The Belgian Neuromuscular Disease Registry (BNMDR) was set up at the initiative of the National Institute of Health and Disability Insurance of Belgium (NIHDI) and comes under the rehabilitation convention relating to the care of patients suffering from neuromuscular diseases (NMD). Since the first of January 2008, the Scientific Institute for Public Health (WIV-ISP) and the Reference Centres for Neuromuscular Diseases (NMRC) have joint responsibility for “drawing up a national neuromuscular disease registry …with the aim of facilitating research (clinical, epidemiological, and etiological) in the field of neuromuscular diseases” [4,5].

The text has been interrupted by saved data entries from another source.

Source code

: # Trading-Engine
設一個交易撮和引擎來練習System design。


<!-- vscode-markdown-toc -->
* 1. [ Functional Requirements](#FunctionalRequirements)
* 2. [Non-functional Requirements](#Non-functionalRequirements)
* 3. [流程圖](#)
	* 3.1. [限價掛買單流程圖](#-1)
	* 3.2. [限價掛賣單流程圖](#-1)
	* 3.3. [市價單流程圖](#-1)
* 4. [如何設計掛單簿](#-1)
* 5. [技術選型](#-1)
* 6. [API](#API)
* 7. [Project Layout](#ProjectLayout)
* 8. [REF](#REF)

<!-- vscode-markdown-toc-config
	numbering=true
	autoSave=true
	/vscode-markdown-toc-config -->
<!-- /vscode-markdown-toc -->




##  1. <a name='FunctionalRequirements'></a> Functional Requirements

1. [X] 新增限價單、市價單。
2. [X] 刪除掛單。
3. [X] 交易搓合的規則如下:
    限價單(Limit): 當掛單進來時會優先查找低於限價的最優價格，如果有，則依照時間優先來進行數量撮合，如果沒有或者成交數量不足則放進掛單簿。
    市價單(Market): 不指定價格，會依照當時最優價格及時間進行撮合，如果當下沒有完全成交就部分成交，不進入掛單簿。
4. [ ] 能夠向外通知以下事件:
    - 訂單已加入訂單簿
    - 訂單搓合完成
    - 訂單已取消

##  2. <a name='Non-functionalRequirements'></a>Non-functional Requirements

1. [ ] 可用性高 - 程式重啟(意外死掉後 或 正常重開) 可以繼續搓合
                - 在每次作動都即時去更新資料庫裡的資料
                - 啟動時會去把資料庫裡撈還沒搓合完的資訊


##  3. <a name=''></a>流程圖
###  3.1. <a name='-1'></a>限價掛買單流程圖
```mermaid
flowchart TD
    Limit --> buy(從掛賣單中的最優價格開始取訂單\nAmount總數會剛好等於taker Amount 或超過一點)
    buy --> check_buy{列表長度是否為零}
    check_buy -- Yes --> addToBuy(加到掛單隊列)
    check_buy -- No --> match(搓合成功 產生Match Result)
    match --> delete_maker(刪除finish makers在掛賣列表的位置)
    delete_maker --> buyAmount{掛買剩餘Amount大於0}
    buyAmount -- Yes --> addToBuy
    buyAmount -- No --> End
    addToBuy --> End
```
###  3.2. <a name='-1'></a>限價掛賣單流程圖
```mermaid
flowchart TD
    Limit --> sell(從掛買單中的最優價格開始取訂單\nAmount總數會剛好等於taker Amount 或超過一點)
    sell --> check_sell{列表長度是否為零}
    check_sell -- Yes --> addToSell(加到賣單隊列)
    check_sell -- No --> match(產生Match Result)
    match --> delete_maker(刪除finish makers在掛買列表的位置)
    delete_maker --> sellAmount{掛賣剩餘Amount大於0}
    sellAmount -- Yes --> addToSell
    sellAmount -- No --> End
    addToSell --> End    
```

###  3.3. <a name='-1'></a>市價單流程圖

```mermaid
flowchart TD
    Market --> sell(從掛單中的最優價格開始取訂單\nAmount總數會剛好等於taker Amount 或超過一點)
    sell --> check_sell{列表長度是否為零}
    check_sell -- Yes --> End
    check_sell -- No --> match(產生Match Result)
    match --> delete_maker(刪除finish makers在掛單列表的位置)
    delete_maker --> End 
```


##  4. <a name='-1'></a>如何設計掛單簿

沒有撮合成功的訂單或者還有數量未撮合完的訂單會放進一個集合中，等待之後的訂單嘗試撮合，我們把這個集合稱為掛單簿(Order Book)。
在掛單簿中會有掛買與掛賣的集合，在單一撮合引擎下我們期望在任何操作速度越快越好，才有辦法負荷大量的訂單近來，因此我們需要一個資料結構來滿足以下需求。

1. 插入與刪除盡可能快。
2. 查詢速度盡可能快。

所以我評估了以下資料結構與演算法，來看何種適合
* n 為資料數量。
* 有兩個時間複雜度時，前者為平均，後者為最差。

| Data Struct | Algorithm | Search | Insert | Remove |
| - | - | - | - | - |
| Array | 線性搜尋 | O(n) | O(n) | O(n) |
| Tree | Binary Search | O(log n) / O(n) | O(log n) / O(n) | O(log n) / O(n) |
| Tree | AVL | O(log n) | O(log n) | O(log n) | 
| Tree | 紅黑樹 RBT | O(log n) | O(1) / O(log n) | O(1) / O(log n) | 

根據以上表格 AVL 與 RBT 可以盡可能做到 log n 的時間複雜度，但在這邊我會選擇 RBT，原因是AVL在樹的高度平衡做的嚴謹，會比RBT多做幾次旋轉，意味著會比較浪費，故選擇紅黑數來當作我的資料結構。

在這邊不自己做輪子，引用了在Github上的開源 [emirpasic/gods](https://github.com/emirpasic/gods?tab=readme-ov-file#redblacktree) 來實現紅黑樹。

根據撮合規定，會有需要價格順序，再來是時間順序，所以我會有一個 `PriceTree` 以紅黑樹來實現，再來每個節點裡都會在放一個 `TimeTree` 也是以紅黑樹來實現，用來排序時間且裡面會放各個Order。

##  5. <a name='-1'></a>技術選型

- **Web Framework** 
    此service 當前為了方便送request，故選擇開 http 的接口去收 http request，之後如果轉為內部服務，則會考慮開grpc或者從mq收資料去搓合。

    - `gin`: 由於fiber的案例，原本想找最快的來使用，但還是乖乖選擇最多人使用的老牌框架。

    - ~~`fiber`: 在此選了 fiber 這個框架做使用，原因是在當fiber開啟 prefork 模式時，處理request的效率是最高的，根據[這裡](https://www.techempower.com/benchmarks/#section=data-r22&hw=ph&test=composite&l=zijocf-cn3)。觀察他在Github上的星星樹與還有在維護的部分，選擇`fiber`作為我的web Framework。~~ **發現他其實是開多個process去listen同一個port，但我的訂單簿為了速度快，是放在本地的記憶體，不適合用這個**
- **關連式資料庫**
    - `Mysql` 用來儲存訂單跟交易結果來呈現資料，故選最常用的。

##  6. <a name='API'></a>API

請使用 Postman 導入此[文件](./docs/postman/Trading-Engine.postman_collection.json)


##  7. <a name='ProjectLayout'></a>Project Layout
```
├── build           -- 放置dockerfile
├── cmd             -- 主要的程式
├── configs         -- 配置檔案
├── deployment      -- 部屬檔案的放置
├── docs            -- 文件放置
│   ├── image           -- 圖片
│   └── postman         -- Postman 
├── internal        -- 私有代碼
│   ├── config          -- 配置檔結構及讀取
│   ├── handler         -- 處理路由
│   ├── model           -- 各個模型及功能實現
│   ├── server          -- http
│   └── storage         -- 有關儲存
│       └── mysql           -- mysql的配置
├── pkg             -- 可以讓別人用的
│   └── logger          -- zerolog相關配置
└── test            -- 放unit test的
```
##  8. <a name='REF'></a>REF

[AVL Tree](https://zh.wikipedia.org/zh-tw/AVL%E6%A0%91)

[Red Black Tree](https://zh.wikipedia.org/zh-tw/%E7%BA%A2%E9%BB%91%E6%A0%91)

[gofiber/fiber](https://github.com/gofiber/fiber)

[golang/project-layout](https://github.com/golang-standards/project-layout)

This report provides an overview of the data harvested for the year 2014 and outlines the trends identified in the data for the past five years, from 2010 to 2014. The data is entered into a web application by the specialists of the seven neuromuscular disease reference centres. The data gathered are descriptive in nature and broken down into two sections: socio-demographic and pathological.
This year, four thousand, three hundred and seventeen (4,317) patients were entered into the BNMDR in 2014. The distribution of these patients among the 62 groups of neuromuscular diseases was similar to that of previous years. The distribution of patients by postal code is still imbalanced, with under-representation in the south of the country, but a slight increase in data from the east of the country.
We can conclude that this study offers an insight into neuromuscular disease through reference centres in Belgium. The analyses point to a bias in geographical distribution, as well as in other patient characteristics, thereby limiting extrapolation of the registry information to the target population of patients with NMD in Belgium. Significant disparity still persists between the study population and the target population.